Below are lines of data; restate word for word those running from the line containing "without the prior" to the line containing "## Instruction", inclusive, and no others.

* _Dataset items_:

*** Begin section ***

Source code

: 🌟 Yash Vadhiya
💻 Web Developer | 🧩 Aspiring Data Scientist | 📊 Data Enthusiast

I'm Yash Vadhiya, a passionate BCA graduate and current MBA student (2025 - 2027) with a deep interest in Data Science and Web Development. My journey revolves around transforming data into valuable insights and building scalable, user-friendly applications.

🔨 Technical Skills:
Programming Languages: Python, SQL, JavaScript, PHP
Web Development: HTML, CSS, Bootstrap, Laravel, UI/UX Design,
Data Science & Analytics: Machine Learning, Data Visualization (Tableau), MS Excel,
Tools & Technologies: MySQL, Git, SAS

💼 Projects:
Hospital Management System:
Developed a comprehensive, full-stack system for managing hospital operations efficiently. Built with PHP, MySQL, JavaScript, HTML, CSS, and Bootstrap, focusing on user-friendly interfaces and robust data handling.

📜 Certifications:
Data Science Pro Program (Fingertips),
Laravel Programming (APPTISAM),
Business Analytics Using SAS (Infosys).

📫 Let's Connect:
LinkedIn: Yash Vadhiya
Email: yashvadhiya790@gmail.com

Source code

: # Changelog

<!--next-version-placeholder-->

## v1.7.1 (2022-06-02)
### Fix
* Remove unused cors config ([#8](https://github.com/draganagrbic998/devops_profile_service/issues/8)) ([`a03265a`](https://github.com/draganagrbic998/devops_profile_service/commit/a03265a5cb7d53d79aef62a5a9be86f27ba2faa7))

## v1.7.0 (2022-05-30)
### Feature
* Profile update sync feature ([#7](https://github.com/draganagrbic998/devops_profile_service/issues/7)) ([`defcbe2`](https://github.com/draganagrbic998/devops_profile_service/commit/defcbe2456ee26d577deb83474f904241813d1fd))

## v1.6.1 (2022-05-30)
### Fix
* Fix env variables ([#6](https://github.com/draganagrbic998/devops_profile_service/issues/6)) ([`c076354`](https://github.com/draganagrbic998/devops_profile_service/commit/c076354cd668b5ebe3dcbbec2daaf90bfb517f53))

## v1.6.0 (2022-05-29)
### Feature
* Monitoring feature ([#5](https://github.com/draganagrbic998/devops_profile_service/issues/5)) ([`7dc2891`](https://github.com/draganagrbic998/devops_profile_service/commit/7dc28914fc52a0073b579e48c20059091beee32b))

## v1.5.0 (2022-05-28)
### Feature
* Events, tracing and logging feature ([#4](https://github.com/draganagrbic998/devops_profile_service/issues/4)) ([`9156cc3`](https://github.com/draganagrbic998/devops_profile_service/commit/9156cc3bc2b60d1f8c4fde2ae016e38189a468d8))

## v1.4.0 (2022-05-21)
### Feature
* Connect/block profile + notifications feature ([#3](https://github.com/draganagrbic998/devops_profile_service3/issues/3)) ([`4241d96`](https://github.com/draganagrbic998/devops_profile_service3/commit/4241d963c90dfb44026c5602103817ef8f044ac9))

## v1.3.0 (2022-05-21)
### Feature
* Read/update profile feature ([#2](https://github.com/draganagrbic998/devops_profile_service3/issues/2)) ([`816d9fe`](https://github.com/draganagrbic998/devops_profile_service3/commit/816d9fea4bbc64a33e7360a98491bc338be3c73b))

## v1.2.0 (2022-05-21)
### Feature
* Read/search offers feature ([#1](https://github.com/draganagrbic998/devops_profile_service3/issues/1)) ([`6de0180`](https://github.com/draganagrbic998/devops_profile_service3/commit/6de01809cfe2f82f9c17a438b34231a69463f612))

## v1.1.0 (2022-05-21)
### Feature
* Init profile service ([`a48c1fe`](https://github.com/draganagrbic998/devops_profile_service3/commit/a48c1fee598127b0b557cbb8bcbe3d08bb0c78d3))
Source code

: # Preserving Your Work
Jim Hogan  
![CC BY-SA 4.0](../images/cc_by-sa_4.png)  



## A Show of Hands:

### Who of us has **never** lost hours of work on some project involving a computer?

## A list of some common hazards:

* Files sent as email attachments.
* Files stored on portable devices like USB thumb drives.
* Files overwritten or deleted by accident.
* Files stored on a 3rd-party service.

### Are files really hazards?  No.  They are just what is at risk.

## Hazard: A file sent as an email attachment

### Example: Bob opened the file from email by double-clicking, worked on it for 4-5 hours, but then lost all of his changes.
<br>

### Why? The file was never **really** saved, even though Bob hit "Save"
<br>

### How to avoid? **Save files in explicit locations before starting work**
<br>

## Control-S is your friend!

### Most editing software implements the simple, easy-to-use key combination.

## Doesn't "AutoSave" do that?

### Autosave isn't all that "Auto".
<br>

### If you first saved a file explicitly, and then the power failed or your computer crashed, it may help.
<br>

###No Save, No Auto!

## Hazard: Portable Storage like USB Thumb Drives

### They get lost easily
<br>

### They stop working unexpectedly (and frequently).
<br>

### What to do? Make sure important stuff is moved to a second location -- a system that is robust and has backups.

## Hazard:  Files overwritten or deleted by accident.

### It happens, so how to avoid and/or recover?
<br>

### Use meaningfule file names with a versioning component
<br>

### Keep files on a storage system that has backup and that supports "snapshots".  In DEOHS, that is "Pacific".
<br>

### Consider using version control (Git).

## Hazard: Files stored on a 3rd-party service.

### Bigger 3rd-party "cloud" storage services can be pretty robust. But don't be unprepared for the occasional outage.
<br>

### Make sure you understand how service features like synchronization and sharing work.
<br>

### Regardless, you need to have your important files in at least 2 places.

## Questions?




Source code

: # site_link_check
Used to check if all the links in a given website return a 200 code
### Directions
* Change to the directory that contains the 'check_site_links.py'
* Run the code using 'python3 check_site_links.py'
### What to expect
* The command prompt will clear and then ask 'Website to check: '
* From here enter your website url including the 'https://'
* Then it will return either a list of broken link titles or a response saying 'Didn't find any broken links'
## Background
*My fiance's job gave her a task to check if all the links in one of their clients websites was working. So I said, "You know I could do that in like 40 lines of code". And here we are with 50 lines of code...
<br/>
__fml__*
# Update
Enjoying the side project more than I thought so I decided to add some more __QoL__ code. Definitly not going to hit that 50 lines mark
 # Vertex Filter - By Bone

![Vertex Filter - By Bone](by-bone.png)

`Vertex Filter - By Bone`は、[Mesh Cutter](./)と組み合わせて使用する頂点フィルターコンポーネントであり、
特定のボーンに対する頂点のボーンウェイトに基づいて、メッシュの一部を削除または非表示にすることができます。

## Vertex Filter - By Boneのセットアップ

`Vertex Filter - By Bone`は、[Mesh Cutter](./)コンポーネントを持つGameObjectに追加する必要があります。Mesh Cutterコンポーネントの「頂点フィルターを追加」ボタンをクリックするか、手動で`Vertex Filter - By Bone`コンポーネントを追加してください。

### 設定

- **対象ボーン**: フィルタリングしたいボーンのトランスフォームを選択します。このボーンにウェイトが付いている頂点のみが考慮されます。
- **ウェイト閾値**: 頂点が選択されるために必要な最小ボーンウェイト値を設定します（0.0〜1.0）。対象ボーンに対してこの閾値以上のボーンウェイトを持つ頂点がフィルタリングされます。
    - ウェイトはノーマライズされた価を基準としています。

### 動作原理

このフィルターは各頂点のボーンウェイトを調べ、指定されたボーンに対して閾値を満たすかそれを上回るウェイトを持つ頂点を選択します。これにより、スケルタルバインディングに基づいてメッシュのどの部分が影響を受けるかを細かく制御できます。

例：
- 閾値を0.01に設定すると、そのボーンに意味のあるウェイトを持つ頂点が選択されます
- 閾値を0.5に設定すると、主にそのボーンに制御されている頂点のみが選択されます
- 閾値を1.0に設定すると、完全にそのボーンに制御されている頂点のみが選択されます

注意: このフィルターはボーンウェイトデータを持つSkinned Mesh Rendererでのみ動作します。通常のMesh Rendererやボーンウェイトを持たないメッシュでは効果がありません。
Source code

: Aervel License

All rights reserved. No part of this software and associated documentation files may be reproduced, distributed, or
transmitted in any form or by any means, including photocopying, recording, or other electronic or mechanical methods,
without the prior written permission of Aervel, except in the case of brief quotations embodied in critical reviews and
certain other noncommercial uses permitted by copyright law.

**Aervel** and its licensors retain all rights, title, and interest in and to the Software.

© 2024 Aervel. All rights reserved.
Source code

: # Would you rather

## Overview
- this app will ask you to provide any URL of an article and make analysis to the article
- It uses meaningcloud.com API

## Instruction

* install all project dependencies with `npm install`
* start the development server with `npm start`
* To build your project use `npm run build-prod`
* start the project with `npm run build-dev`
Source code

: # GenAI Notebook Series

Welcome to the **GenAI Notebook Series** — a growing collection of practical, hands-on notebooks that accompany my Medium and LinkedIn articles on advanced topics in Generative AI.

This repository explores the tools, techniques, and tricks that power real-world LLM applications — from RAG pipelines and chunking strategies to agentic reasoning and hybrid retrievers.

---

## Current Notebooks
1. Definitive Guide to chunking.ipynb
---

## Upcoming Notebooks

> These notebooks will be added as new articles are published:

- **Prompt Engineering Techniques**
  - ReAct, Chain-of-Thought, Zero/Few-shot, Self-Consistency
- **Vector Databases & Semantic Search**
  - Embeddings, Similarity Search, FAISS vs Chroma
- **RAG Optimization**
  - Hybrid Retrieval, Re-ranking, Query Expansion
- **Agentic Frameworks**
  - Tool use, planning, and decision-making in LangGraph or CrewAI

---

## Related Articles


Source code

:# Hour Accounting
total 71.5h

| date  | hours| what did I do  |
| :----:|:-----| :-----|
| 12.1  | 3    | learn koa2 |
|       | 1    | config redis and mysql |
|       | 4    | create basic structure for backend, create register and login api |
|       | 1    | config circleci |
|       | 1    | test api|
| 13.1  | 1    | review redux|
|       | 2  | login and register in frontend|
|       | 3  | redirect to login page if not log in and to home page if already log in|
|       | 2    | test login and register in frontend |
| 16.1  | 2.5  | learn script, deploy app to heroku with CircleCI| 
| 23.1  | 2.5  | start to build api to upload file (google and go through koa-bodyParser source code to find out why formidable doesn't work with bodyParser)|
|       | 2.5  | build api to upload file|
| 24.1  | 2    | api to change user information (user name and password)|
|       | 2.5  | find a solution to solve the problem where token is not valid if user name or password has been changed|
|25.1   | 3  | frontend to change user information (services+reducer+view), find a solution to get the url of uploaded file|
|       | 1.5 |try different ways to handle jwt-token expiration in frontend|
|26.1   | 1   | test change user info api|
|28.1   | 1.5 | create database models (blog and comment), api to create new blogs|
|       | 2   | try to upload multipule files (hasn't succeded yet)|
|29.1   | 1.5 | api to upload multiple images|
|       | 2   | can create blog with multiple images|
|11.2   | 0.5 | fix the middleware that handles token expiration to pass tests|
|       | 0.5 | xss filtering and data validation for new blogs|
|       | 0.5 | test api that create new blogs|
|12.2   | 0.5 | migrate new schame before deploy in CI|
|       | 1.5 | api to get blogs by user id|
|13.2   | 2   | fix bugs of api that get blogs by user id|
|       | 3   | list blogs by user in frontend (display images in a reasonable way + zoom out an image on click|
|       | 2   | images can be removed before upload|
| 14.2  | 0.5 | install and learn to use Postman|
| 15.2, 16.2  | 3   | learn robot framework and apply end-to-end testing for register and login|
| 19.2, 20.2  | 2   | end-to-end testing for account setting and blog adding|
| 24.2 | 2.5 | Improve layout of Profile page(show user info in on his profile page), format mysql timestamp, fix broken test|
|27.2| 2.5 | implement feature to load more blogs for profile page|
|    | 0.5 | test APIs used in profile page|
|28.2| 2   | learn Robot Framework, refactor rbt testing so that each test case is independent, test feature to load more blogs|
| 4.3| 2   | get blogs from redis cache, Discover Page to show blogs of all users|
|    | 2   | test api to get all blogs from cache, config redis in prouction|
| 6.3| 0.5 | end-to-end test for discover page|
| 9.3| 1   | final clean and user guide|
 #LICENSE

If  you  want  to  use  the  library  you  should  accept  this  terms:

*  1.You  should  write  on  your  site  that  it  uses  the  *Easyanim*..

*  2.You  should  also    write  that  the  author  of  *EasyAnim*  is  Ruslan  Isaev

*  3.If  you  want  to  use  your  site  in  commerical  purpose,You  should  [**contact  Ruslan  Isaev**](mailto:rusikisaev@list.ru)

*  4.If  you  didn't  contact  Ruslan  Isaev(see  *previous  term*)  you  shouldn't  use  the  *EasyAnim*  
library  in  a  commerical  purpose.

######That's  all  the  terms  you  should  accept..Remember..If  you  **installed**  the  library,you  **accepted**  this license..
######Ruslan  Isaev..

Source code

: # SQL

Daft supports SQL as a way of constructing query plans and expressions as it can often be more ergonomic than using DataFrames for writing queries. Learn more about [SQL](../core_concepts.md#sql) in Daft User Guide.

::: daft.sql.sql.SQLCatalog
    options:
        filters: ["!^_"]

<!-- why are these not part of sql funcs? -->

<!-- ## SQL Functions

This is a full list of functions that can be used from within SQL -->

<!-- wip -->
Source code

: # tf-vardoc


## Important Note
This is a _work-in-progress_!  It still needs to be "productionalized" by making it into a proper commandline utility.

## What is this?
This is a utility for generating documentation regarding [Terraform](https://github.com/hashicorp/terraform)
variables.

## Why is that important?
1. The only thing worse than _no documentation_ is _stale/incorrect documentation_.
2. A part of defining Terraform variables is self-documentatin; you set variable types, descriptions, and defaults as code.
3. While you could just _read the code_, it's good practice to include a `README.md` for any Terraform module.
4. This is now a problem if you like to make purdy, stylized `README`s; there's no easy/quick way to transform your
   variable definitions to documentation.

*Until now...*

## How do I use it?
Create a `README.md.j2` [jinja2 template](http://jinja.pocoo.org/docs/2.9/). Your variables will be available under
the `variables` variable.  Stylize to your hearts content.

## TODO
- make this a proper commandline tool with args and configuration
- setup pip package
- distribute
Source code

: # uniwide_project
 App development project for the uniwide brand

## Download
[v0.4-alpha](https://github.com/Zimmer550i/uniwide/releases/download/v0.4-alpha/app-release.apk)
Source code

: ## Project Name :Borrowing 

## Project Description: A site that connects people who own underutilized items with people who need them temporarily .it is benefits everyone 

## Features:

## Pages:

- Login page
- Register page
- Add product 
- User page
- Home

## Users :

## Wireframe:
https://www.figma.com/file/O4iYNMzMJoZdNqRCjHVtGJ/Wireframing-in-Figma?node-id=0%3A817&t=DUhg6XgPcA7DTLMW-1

*** End section ***

* _EXERCISE ANSWER_:
without the prior written permission of Aervel, except in the case of brief quotations embodied in critical reviews and
certain other noncommercial uses permitted by copyright law.

**Aervel** and its licensors retain all rights, title, and interest in and to the Software.

© 2024 Aervel. All rights reserved.
Source code

: # Would you rather

## Overview
- this app will ask you to provide any URL of an article and make analysis to the article
- It uses meaningcloud.com API

## Instruction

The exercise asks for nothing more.